The issue, however, is that while marketers will understand all these metrics, connecting them back to actual business results is a common challenge. The heart of the problem lies with marketing teams not facilitating a connection between their marketing metrics and financial metrics. This issue can be simplified using a process that marketing teams can follow to better align their metrics with the business results the whole company can get behind.
1. Know Your Data
First and foremost, make sure everybody in the company is speaking the same language when discussing business objectives and defining their success. Your CRM or whichever database holds your consumer data holds information which you’ll need to help you measure marketing performance.
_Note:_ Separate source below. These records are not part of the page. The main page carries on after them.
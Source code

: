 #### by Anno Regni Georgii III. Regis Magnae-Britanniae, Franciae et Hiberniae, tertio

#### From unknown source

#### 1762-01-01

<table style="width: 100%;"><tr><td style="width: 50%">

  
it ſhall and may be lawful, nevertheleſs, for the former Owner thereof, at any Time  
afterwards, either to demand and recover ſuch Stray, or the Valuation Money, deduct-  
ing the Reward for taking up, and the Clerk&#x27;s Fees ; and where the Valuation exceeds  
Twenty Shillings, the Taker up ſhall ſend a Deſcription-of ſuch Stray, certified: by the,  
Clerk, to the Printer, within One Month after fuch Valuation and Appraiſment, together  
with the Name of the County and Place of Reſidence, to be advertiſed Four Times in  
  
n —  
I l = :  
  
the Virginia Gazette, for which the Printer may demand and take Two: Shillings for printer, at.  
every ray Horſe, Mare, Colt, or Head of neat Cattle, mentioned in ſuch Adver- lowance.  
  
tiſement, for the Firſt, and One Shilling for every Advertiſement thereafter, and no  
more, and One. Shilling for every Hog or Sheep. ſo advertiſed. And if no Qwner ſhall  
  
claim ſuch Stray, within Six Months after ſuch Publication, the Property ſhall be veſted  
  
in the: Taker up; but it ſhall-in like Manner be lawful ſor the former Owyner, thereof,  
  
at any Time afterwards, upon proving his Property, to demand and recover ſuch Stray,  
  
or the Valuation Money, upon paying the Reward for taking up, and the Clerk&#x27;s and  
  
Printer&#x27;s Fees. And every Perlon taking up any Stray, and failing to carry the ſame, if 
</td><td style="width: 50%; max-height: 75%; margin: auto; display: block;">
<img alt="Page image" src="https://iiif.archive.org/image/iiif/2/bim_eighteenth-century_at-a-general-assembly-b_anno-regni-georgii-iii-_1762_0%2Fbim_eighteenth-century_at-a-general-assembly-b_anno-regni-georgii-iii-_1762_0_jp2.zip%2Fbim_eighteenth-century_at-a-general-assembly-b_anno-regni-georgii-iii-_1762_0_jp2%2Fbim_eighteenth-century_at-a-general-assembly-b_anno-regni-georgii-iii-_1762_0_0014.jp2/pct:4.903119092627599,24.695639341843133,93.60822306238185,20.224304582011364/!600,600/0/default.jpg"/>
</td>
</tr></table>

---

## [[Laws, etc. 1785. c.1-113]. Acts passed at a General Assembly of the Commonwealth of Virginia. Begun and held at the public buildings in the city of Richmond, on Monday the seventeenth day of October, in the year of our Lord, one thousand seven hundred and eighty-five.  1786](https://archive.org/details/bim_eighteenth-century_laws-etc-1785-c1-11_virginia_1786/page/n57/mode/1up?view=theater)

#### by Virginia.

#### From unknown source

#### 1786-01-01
When looking into your database, check that customer data is tagged with marketing campaign data in order to connect the dots.
Investing in some time and resources on a data hygiene project is crucial. Not only will this save lots of time and energy down the line, it also gets a cross-functional team working collaboratively and speaking the same language. From streamlining to improving lead routing process, follow-up Service Level Agreements, and automated scoring, there’s a multitude of things you can do.
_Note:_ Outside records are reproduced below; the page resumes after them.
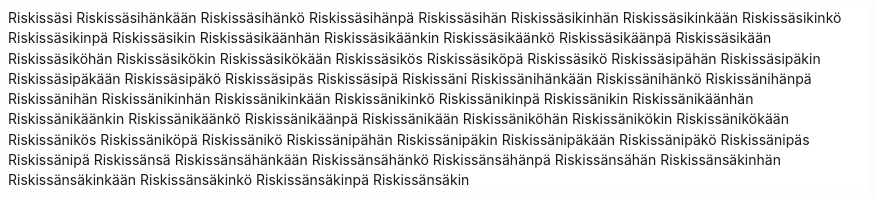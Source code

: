 Riskissäsi
Riskissäsihänkään
Riskissäsihänkö
Riskissäsihänpä
Riskissäsihän
Riskissäsikinhän
Riskissäsikinkään
Riskissäsikinkö
Riskissäsikinpä
Riskissäsikin
Riskissäsikäänhän
Riskissäsikäänkin
Riskissäsikäänkö
Riskissäsikäänpä
Riskissäsikään
Riskissäsiköhän
Riskissäsikökin
Riskissäsikökään
Riskissäsikös
Riskissäsiköpä
Riskissäsikö
Riskissäsipähän
Riskissäsipäkin
Riskissäsipäkään
Riskissäsipäkö
Riskissäsipäs
Riskissäsipä
Riskissäni
Riskissänihänkään
Riskissänihänkö
Riskissänihänpä
Riskissänihän
Riskissänikinhän
Riskissänikinkään
Riskissänikinkö
Riskissänikinpä
Riskissänikin
Riskissänikäänhän
Riskissänikäänkin
Riskissänikäänkö
Riskissänikäänpä
Riskissänikään
Riskissäniköhän
Riskissänikökin
Riskissänikökään
Riskissänikös
Riskissäniköpä
Riskissänikö
Riskissänipähän
Riskissänipäkin
Riskissänipäkään
Riskissänipäkö
Riskissänipäs
Riskissänipä
Riskissänsä
Riskissänsähänkään
Riskissänsähänkö
Riskissänsähänpä
Riskissänsähän
Riskissänsäkinhän
Riskissänsäkinkään
Riskissänsäkinkö
Riskissänsäkinpä
Riskissänsäkin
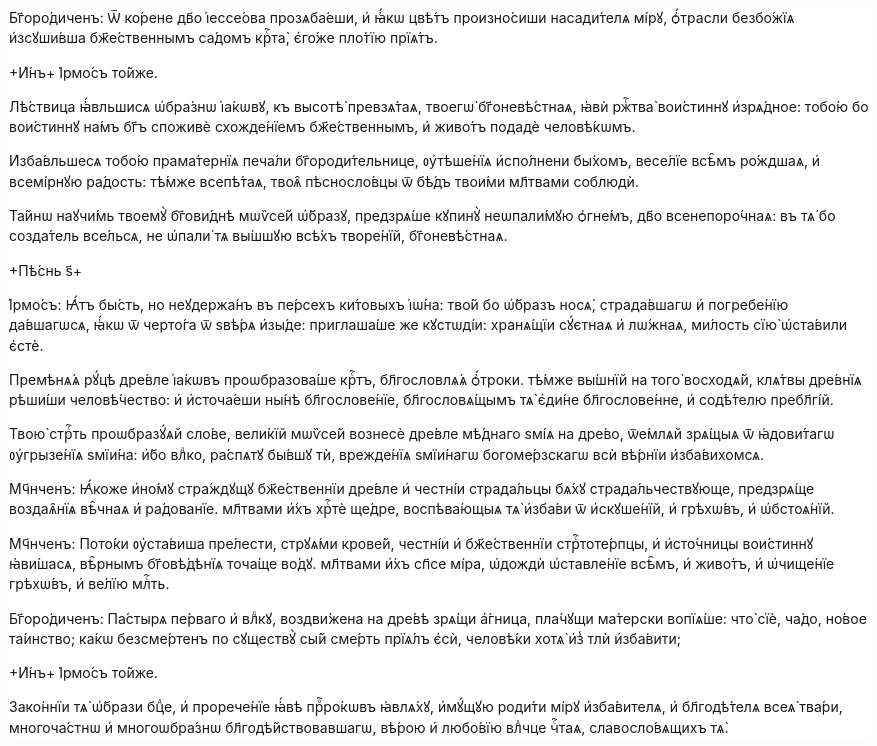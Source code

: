 Бг҃оро́диченъ: Ѿ ко́рене дв҃о і҆ессе́ова прозѧба́еши, и҆ ꙗ҆́кѡ цвѣ́тъ
произно́сиши насади́телѧ мі́рꙋ, ѻ҆́трасли безбо́жїѧ и҆зсꙋши́вша бж҃е́ственнымъ
са́домъ крⷭ҇та̀, є҆го́же пло́тїю прїѧ́тъ.

+И҆́нъ+ І҆рмо́съ то́йже.

Лѣ́ствица ꙗ҆́вльшисѧ ѡ҆бра́знѡ і҆а́кѡвꙋ, къ высотѣ̀ превзѧ́таѧ, твоегѡ̀
бг҃оневѣ́стнаѧ, ꙗ҆вѝ ржⷭ҇тва̀ вои́стиннꙋ и҆зрѧ́дное: тобо́ю бо вои́стиннꙋ на́мъ
бг҃ъ споживѐ схожде́нїемъ бж҃е́ственнымъ, и҆ живо́тъ подадѐ человѣ́кѡмъ.

И҆зба́вльшесѧ тобо́ю прама́тернїѧ печа́ли бг҃ороди́тельнице, ᲂу҆тѣше́нїѧ
и҆спо́лнени бы́хомъ, весе́лїе всѣ̑мъ ро́ждшаѧ, и҆ всемі́рнꙋю ра́дость: тѣ́мже
всепѣ́таѧ, твоѧ̑ пѣсносло́вцы ѿ бѣ́дъ твои́ми мл҃твами соблюдѝ.

Та́йнѡ наꙋчи́мь твоемꙋ̀ бг҃ови́днѣ мѡѷсе́й ѡ҆́бразꙋ, предзрѧ́ше кꙋпинꙋ̀
неѡпали́мꙋю ѻ҆гне́мъ, дв҃о всенепоро́чнаѧ: въ тѧ́ бо созда́тель все́льсѧ, не
ѡ҆пали́ тѧ вы́шшꙋю всѣ́хъ творе́нїй, бг҃оневѣ́стнаѧ.

+Пѣ́снь ѕ҃+

І҆рмо́съ: Ꙗ҆́тъ бы́сть, но неꙋдержа́нъ въ пе́рсехъ ки́товыхъ і҆ѡ́на: тво́й бо
ѡ҆́бразъ носѧ̀, страда́вшагѡ и҆ погребе́нїю да́вшагѡсѧ, ꙗ҆́кѡ ѿ черто́га ѿ
ѕвѣ́рѧ и҆зы́де: приглаша́ше же кꙋстѡді́и: хранѧ́щїи сꙋ́єтнаѧ и҆ лѡ́жнаѧ,
ми́лость сїю̀ ѡ҆ста́вили є҆стѐ.

Премѣнѧ́ѧ рꙋ́цѣ дре́вле і҆а́кѡвъ проѡбразова́ше крⷭ҇тъ, бл҃гословлѧ́ѧ ѻ҆́троки.
тѣ́мже вы́шнїй на того̀ восходѧ́й, клѧ́твы дре́внїѧ рѣши́ши человѣ́чество: и҆
и҆сточа́еши ны́нѣ бл҃гослове́нїе, бл҃гословѧ́щымъ тѧ̀ є҆ди́не бл҃гослове́нне, и҆
содѣ́телю пребл҃гі́й.

Твою̀ стрⷭ҇ть проѡбразꙋ́ѧй сло́ве, вели́кїй мѡѷсе́й вознесѐ дре́вле мѣ́днаго
ѕмі́ѧ на дре́во, ѿе́млѧй зрѧ́щыѧ ѿ ꙗ҆дови́тагѡ ᲂу҆грызе́нїѧ ѕмїи́на: и҆́бо
влⷣко, ра́спѧтꙋ бы́вшꙋ тѝ, врежде́нїѧ ѕмїи́нагѡ богоме́рзскагѡ всѝ вѣ́рнїи
и҆зба́вихомсѧ.

Мч҃нченъ: Ꙗ҆́коже и҆но́мꙋ стра́ждꙋщꙋ бж҃е́ственнїи дре́вле и҆ честні́и
страда́льцы бѧ́хꙋ страда́льчествꙋюще, предзрѧ́ще воздаѧ̑нїѧ вѣ̑чнаѧ и҆
ра́дованїе. мл҃твами и҆́хъ хрⷭ҇тѐ ще́дре, воспѣва́ющыѧ тѧ̀ и҆зба́ви ѿ
и҆скꙋше́нїй, и҆ грѣхѡ́въ, и҆ ѡ҆бстоѧ́нїй.

Мч҃нченъ: Пото́ки ᲂу҆ста́виша пре́лести, стрꙋѧ́ми крове́й, честні́и и҆
бж҃е́ственнїи стрⷭ҇тоте́рпцы, и҆ и҆сто́чницы вои́стиннꙋ ꙗ҆ви́шасѧ, вѣ̑рнымъ
бг҃овѣ́дѣнїѧ точа́ще во́дꙋ. мл҃твами и҆́хъ сп҃се мі́ра, ѡ҆дождѝ ѡ҆ставле́нїе
всѣ̑мъ, и҆ живо́тъ, и҆ ѡ҆чище́нїе грѣхѡ́въ, и҆ ве́лїю млⷭ҇ть.

Бг҃оро́диченъ: Па́стырѧ пе́рваго и҆ влⷣкꙋ, воздви́жена на дре́вѣ зрѧ́щи
а҆́гница, пла́чꙋщи ма́терски вопїѧ́ше: что̀ сїѐ, ча́до, но́вое та́инство; ка́кѡ
безсме́ртенъ по сꙋществꙋ̀ сы́й сме́рть прїѧ́лъ є҆сѝ, человѣ́ки хотѧ̀ и҆з̾ тлѝ
и҆зба́вити;

+И҆́нъ+ І҆рмо́съ то́йже.

Зако́ннїи тѧ̀ ѡ҆́брази бцⷣе, и҆ прорече́нїе ꙗ҆́вѣ прⷪ҇ро́кѡвъ ꙗ҆влѧ́хꙋ,
и҆мꙋ́щꙋю роди́ти мі́рꙋ и҆зба́вителѧ, и҆ бл҃годѣ́телѧ всеѧ̀ тва́ри, многоча́стнѡ
и҆ многоѡбра́знѡ бл҃годѣ́йствовавшагѡ, вѣ́рою и҆ любо́вїю влⷣчце чⷭ҇таѧ,
славосло́вѧщихъ тѧ̀.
Creating an effective cross-functional team will help everyone understand where shortages exist, what data is possible to get, and what isn’t. Once a good base to work with has been established, agree on the appropriate database to query for which items. Asking and solving these questions at the start will avoid inconsistencies or confusion later on.
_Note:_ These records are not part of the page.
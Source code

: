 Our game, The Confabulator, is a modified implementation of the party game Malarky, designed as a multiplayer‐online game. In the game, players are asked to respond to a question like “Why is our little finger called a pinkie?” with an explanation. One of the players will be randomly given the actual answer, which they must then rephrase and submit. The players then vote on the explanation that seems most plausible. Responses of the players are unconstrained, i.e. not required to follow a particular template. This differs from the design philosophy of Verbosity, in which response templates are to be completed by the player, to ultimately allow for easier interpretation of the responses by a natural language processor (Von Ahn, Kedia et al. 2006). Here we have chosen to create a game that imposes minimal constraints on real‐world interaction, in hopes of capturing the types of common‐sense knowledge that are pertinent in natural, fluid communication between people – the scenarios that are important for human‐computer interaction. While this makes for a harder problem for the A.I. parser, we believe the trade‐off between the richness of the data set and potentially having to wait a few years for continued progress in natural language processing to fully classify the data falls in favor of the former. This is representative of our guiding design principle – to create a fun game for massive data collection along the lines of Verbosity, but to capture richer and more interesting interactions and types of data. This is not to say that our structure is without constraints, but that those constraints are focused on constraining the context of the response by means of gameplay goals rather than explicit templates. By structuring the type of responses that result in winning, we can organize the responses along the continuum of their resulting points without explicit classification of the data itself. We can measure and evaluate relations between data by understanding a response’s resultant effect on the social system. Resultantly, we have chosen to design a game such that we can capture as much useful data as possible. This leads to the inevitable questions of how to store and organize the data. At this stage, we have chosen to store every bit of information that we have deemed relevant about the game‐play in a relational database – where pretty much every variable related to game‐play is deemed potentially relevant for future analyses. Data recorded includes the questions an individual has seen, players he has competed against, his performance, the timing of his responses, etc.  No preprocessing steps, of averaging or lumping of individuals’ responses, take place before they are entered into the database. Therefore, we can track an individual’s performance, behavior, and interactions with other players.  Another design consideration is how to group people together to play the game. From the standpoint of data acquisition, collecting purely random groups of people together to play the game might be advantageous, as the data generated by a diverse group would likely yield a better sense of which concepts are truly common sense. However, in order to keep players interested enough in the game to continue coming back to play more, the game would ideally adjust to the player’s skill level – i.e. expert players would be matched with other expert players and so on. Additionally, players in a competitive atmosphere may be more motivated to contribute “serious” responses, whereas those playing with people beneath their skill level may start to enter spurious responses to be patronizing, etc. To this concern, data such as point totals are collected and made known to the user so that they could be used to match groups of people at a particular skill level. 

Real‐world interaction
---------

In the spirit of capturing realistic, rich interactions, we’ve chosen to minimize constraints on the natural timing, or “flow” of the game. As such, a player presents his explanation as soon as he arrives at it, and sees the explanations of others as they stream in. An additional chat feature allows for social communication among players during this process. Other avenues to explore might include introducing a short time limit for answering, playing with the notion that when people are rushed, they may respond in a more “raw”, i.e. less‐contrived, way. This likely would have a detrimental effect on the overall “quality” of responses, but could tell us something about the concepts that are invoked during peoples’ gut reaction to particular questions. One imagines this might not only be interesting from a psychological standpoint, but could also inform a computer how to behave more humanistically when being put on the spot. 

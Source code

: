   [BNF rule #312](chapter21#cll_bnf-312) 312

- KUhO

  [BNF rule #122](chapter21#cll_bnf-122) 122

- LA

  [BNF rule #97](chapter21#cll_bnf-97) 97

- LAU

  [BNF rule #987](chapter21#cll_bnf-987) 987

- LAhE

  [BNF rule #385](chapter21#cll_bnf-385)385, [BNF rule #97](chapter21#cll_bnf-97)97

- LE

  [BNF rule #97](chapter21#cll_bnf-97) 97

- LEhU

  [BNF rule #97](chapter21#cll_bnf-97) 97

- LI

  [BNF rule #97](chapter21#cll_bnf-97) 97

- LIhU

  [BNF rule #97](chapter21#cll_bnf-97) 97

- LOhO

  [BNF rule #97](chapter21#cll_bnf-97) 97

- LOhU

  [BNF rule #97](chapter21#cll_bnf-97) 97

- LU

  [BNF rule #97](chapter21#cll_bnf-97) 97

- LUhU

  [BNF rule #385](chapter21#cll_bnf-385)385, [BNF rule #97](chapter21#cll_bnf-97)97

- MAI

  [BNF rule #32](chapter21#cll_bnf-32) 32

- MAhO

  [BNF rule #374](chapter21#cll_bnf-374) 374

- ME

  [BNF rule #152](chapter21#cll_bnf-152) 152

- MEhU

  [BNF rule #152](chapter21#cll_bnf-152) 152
2. Align Yourself With Finance
Looking at how few people actually spend the time developing marketing metrics with the finance team, it’s not surprising budget conversations can be difficult ones to have. Get the necessary metrics from finance, which will allow you to build a comprehensive backward-looking ROI model articulating an accurate story:
- NetCustomer Lifetime Value (LTV): Calculate the future profitability of a customer relationship. As you get more sophisticated, you can build out LTV for different customer segments to get a better feel for what business is driving profits.
- 12-month Average Revenue Per User (ARPU): Determine the revenue generated per unit to factor in speed of repayment, and assess which products are generating the most, and least.
- Customer Acquisition Cost (CAC): Include all components and resources involved in acquiring a new customer to fill out your model.
Having obtained these figures, set objectives with finance, and ask yourself: How much new versus existing revenue do you need in order to achieve your operating plan targets?
3. Create A Historical Model
Examine exactly how marketing is driving revenue from customer awareness to conversion by creating a historical model and using the metrics you collated with finance. Begin at the top of the funnel and work your way down. Mark the source of every single piece of data and whether it’s an assumption, or observed. Fill in all the assumptions by using the data you gathered in step two in order to get to revenue contribution. Review this with finance once altogether and you’ll obtain an agreed upon view of what actually happened in a given period of time.
4. Work Your Way Back
Having obtained a historical model illustrating what happened as a result of your marketing investment, you can now reverse it. Starting with how much new revenue you want to generate and working backwards, you can calculate the necessary investment to make to obtain revenue goals. Begin by determining how much more new revenue you want, and this time, work your way up the funnel and you’ll end up with a required budget to hit your targets.
Obviously you can discuss how different assumptions may differ in the future and how you’ll develop marketing efficiency. This conversation is easier to have once you’ve got a model of what happened in the past. Although we can assume various scenarios going ahead, it’s important to stress that the knowledge gathered is based on the historical model, thus it calculates the necessary metrics and budget plans to accomplish next cycle’s revenue targets.
5. Over-Share And Document
Lastly, documenting your plan is necessary to reach revenue targets, all while noting down what the agreed-upon metrics are to monitor and track success. And in order to keep everyone enthusiastic and aligned, be consistent in referring back to the plan and communicating growth and performance.
Underline areas where performance has exceeded expectations, and the methods you used to bring this about when sharing frequent updates on how you’re tracking to schedule. Make sure you also point out areas you might be lagging on, and what you’re doing to improve these.
Always highlight what’s succeeding and what isn’t based on your metrics, to keep people in your team and beyond, actively engaged in your marketing efforts and how they are benefiting the whole business.